## Task statement
The material below holds a span beginning at the line with "hypothesis that minimizes the" and ending at the line with "that is, the". Quote that span exactly, both ends included, and only that span.

--- Available records ---

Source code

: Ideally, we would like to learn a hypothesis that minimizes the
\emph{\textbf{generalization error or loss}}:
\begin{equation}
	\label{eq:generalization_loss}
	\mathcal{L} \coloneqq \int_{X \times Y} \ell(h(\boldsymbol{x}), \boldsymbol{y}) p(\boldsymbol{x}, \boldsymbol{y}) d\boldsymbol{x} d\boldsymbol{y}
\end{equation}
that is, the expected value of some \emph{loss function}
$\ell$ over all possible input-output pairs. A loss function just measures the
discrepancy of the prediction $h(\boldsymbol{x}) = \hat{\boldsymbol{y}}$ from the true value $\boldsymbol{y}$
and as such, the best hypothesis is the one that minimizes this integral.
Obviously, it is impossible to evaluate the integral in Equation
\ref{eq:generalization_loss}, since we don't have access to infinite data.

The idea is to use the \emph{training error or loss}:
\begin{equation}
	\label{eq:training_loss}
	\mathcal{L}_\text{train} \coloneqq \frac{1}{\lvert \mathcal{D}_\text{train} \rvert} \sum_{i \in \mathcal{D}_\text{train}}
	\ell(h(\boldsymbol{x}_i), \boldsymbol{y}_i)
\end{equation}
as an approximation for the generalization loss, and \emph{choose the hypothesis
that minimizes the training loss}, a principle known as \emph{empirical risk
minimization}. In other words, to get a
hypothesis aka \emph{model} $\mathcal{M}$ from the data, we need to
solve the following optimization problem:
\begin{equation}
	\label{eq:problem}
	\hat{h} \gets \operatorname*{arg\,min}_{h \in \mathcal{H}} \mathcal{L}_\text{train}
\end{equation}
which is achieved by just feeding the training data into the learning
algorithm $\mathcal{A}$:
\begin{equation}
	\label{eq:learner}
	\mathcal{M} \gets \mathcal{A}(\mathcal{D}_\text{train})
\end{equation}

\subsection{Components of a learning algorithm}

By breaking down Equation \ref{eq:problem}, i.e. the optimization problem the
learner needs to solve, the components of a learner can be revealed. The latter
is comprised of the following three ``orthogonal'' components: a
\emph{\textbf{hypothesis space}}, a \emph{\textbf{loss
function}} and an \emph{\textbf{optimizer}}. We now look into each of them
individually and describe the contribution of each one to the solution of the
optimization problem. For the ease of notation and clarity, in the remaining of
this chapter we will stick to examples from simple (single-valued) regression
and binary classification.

---
--- Available records ---

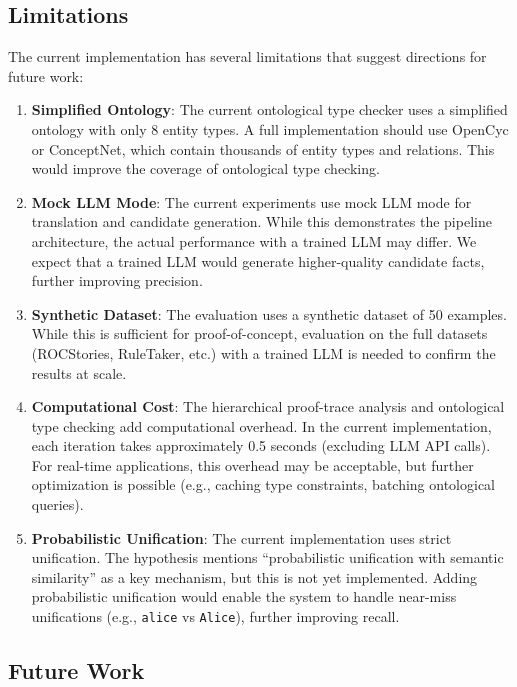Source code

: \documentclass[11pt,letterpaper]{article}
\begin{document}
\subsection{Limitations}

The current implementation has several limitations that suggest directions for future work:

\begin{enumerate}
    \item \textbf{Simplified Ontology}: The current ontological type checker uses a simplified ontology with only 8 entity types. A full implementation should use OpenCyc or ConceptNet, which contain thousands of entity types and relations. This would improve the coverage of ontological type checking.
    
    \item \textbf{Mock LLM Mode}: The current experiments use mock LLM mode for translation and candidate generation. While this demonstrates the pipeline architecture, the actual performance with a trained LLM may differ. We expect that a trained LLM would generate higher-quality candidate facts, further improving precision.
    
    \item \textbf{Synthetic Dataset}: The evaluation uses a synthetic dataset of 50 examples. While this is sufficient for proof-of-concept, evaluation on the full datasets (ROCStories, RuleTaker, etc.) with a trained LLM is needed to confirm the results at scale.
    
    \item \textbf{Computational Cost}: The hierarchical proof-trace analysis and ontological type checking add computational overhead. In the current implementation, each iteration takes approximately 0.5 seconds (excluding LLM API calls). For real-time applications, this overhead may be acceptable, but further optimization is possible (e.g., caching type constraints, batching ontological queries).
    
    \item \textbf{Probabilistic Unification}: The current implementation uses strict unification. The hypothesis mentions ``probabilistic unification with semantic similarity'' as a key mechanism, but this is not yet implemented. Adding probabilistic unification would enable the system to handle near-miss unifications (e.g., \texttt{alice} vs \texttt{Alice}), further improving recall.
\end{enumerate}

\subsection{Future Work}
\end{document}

---

## Problem solution
: Ideally, we would like to learn a hypothesis that minimizes the
\emph{\textbf{generalization error or loss}}:
\begin{equation}
	\label{eq:generalization_loss}
	\mathcal{L} \coloneqq \int_{X \times Y} \ell(h(\boldsymbol{x}), \boldsymbol{y}) p(\boldsymbol{x}, \boldsymbol{y}) d\boldsymbol{x} d\boldsymbol{y}
\end{equation}
that is, the expected value of some \emph{loss function}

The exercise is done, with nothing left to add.